Esta história de origens se desenvolve diante de nossos olhos, e recomeça toda vez que
encontramos uma multidão de formas de argila apinhadas numa mesa ou prateleira ou
empilhadas contra uma parede. Mais do que realmente nos levar de volta a um passado
bem remoto, isto é como seria vivenciar e experimentar coisas no presente. O campo de
visão é desprovido de um foco único, e constantemente dispersado – uma porção de
coisas pequenas proliferando para preencher um grande espaço. Este é ainda o caso de
seus desenhos, que Maiolino também apresenta em grades e séries, e onde um gesto
bem simples cria resultados radicalmente diferentes.
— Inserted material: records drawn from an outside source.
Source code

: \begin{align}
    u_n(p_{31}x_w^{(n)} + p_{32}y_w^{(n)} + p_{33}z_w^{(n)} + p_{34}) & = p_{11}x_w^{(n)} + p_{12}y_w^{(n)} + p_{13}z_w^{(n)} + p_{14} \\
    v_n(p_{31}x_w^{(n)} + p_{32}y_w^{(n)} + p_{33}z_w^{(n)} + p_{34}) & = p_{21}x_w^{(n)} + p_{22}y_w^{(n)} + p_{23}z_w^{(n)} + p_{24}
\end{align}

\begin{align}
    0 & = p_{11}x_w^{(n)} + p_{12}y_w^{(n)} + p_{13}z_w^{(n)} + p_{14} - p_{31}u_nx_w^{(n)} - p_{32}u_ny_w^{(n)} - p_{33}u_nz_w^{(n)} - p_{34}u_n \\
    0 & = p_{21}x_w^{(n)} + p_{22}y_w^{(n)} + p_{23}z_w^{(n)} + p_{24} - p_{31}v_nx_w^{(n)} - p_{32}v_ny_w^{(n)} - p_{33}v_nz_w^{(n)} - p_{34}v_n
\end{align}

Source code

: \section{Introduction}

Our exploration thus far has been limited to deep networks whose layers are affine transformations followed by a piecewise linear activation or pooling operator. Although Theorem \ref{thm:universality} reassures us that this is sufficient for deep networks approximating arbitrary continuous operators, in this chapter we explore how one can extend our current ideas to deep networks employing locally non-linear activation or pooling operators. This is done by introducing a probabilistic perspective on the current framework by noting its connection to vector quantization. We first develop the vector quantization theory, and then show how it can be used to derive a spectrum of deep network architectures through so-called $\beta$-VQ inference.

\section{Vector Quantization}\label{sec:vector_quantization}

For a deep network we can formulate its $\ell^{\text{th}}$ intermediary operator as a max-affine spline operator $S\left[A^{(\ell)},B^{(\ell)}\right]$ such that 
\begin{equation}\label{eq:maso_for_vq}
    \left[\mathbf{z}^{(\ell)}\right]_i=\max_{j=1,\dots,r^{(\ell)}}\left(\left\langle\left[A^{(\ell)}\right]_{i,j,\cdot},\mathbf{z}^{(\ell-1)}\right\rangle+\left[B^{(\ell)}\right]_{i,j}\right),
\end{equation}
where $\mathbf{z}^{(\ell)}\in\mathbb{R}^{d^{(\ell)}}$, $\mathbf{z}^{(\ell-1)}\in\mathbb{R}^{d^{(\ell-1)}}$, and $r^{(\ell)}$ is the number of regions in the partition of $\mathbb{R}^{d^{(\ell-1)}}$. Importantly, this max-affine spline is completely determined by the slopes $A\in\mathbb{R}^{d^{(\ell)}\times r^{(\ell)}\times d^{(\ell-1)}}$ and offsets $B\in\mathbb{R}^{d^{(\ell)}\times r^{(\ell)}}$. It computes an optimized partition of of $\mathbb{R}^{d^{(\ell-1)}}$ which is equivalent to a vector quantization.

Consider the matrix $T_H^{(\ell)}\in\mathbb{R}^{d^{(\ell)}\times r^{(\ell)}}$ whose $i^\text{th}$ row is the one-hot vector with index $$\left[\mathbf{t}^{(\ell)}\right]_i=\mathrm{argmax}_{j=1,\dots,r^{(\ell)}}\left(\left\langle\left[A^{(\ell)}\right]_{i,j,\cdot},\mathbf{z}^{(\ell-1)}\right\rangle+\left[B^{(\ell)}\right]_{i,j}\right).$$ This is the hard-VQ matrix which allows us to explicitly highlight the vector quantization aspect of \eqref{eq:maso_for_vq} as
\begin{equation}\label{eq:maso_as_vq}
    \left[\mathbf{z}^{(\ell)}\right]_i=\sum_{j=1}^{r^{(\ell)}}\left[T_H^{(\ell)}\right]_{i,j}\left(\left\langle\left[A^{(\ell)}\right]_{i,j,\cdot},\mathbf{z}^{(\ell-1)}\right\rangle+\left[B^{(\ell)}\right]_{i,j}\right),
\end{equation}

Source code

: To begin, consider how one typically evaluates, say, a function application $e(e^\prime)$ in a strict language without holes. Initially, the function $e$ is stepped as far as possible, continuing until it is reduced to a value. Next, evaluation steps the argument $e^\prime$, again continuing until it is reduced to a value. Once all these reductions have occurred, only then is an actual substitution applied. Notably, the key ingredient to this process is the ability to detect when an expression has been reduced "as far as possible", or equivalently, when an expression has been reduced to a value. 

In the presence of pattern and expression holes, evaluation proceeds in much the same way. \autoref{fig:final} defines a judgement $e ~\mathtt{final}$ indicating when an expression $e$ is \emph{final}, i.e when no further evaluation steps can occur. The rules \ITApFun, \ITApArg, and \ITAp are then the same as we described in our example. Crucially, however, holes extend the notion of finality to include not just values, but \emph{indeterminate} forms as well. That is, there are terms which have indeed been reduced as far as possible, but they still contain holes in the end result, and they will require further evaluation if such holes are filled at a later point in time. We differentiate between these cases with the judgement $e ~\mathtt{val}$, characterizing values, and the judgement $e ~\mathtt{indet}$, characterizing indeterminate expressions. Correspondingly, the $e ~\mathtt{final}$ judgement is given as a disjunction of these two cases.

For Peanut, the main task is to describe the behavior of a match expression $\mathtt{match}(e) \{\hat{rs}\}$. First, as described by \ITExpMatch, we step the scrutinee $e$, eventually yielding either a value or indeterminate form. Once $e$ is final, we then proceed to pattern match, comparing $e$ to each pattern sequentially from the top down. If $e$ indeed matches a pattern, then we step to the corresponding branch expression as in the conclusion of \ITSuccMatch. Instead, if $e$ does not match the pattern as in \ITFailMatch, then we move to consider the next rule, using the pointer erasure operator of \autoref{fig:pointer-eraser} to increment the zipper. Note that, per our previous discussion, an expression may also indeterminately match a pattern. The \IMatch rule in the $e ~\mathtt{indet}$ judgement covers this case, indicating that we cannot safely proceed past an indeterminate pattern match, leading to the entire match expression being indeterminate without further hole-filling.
Os formatos que ela usa chamam
atenção para a dinâmica fundamental de todas as histórias de origens – de que eles/
elas? existem somente em retrospecto e como um efeito posterior. O que veio antes: um
ponto original ou suas repetições posteriores? A resposta pareceria clara, governada
por nossos hábitos mentais de seqüenciar os eventos numa ordem linear e progressiva.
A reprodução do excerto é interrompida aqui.